|Summary:||i965: Try to use LINE instructions to perform MAD with immediate arguments|
|Product:||Mesa||Reporter:||Matt Turner <mattst88>|
|Component:||Drivers/DRI/i965||Assignee:||Matt Turner <mattst88>|
|Status:||RESOLVED FIXED||QA Contact:||Intel 3D Bugs Mailing List <intel-3d-bugs>|
|i915 platform:||i915 features:|
|Bug Depends on:|
Description Matt Turner 2014-04-16 20:47:34 UTC
The LINE instruction performs a multiply-add instruction (a * b + c) where b and c are immediate arguments. It reads b and c from offsets in src0 such that you can load them (it they're representable) as a Vector-Float immediate. I have a work-in-progress branch that implements this, and enables it on Gen 4 and 5. http://cgit.freedesktop.org/~mattst88/mesa/log/?h=line The shader-db results are promising once we allow MOV dst, VF to be CSE'd: <Piles of shaders helped> HURT: shaders/gst-gl-text-download-yuy2-uyvy.frag fs8: 58 -> 59 (1.72%) HURT: shaders/unigine-tropics/465.shader_test fs8: 699 -> 1304 (86.55%) LOST: shaders/unigine-tropics/465.shader_test fs16 total instructions in shared programs: 806295 -> 803540 (-0.34%) instructions in affected programs: 370163 -> 367408 (-0.74%) GAINED: 0 LOST: 1 Some investigation needs to happen to determine what in the world is going on in 465.shader_test. Follow on work: - We should also implement this for the vec4 backend. - Consider whether using mov(1) to load floats that aren't representable as VF for LINE consumption is an improvement over not using LINE if the floats aren't representable as VF. (Probably so?) - Consider whether this optimization is beneficial on newer platforms: SNB doesn't co-issue (so MAD isn't faster than LINE) but perhaps the MOV immediates can be reused more easily for other instructions? Seems unlikely that IVB+ (that can co-issue) would benefit from preferring LINE (that can't be co-issued) over MAD (that can be co-issued). Talk to Matt if you want to work on this.
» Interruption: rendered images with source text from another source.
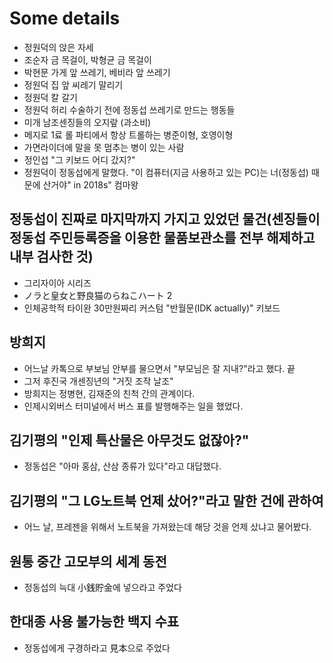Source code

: # Some details

- 정원덕의 앉은 자세
- 조순자 금 목걸이, 박형균 금 목걸이
- 박현문 가게 앞 쓰레기, 베비라 앞 쓰레기
- 정원덕 집 앞 씨레기 말리기
- 정원덕 칼 갈기
- 정원덕 허리 수술하기 전에 정동섭 쓰레기로 만드는 행동들
- 미개 남조센징들의 오지랖 (과소비)
- 메지로 1료 롤 파티에서 항상 트롤하는 병준이형, 호영이형
- 가면라이더에 말을 못 멈추는 병이 있는 사람
- 정인섭 "그 키보드 어디 갔지?" 
- 정원덕이 정동섭에게 말했다. "이 컴퓨터(지금 사용하고 있는 PC)는 너(정동섭) 때문에 산거야" in 2018s" 컴마왕


## 정동섭이 진짜로 마지막까지 가지고 있었던 물건(센징들이 정동섭 주민등록증을 이용한 물품보관소를 전부 해제하고 내부 검사한 것)
- 그리자이아 시리즈 
- ノラと皇女と野良猫のらねこハート 2
- 인체공학적 타이완 30만원짜리 커스텀 "반월문(IDK actually)" 키보드

## 방희지
- 어느날 카톡으로 부보님 안부를 물으면서 "부모님은 잘 지내?"라고 했다. 끝
- 그저 후진국 개센징년의 "거짓 조작 날조"
- 방희지는 정병현, 김재준의 친척 간의 관계이다.
- 인제시외버스 터미널에서 버스 표를 발행해주는 일을 했었다.

## 김기평의 "인제 특산물은 아무것도 없잖아?"
- 정동섭은 "아마 홍삼, 산삼 종류가 있다"라고 대답했다.

## 김기평의 "그 LG노트북 언제 샀어?"라고 말한 건에 관하여
- 어느 날, 프레젠을 위해서 노트북을 가져왔는데 해당 것을 언제 샀냐고 물어봤다.
 

## 원통 중간 고모부의 세계 동전
- 정동섭의 늑대 小銭貯金에 넣으라고 주었다 

## 한대종 사용 불가능한 백지 수표
- 정동섭에게 구경하라고 見本으로 주었다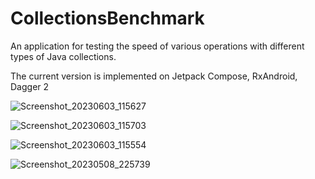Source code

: # CollectionsBenchmark
An application for testing the speed of various operations with different types of Java collections.

The current version is implemented on Jetpack Compose, RxAndroid, Dagger 2


![Screenshot_20230603_115627](https://github.com/MagDenBT/CollectionsBenchmark/assets/44881346/750adcd5-3d6c-4bb9-8799-552f94b4ecf1)


![Screenshot_20230603_115703](https://github.com/MagDenBT/CollectionsBenchmark/assets/44881346/71a9feee-7e91-42df-b2a3-fa3a31c2d393)


![Screenshot_20230603_115554](https://github.com/MagDenBT/CollectionsBenchmark/assets/44881346/2659170f-d957-40ed-902e-c7003bae729b)


![Screenshot_20230508_225739](https://github.com/MagDenBT/CollectionsBenchmark/assets/44881346/00251326-addc-4213-bb1d-48191021e611)
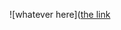  ![whatever here]([the link](https://wilardo.crd.co/assets/images/gallery06/ab018303_original.png?v=618e2dfe)
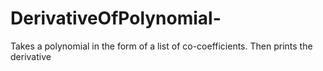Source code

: # DerivativeOfPolynomial-
Takes a polynomial in the form of a list of co-coefficients. Then prints the derivative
Comment 1 Matt Turner 2014-12-05 00:38:18 UTC
Patches sent to the mailing list.
Comment 2 Matt Turner 2014-12-07 19:03:15 UTC
Committed: commit a28ad9d4c0d4b95aee8c3b99e9aaa59add21ea9d Author: Matt Turner <email@example.com> Date: Thu Apr 3 14:29:30 2014 -0700 i965/fs: Perform CSE on MOV ..., VF instructions. Safe from causing optimization loops, since we don't constant propagate VF arguments. (for this and the previous patch): total instructions in shared programs: 4289075 -> 4271932 (-0.40%) instructions in affected programs: 1616779 -> 1599636 (-1.06%) Reviewed-by: Ian Romanick <firstname.lastname@example.org> commit 963a3c7f90672c8d4931606d45e172792caf84ca Author: Matt Turner <email@example.com> Date: Tue Apr 1 16:49:13 2014 -0700 i965/fs: Try to emit LINE instructions on Gen <= 5. The LINE instruction performs a multiply-add instruction (a * b + c) where b and c are scalar arguments. It reads b and c from offsets in src0 such that you can load them (it they're representable) as a vector-float immediate with a single instruction. Hurts some programs, but that'll all get better once we CSE the vector-float MOVs in the next patch. Bugzilla: https://bugs.freedesktop.org/show_bug.cgi?id=77544 Reviewed-by: Ian Romanick <firstname.lastname@example.org>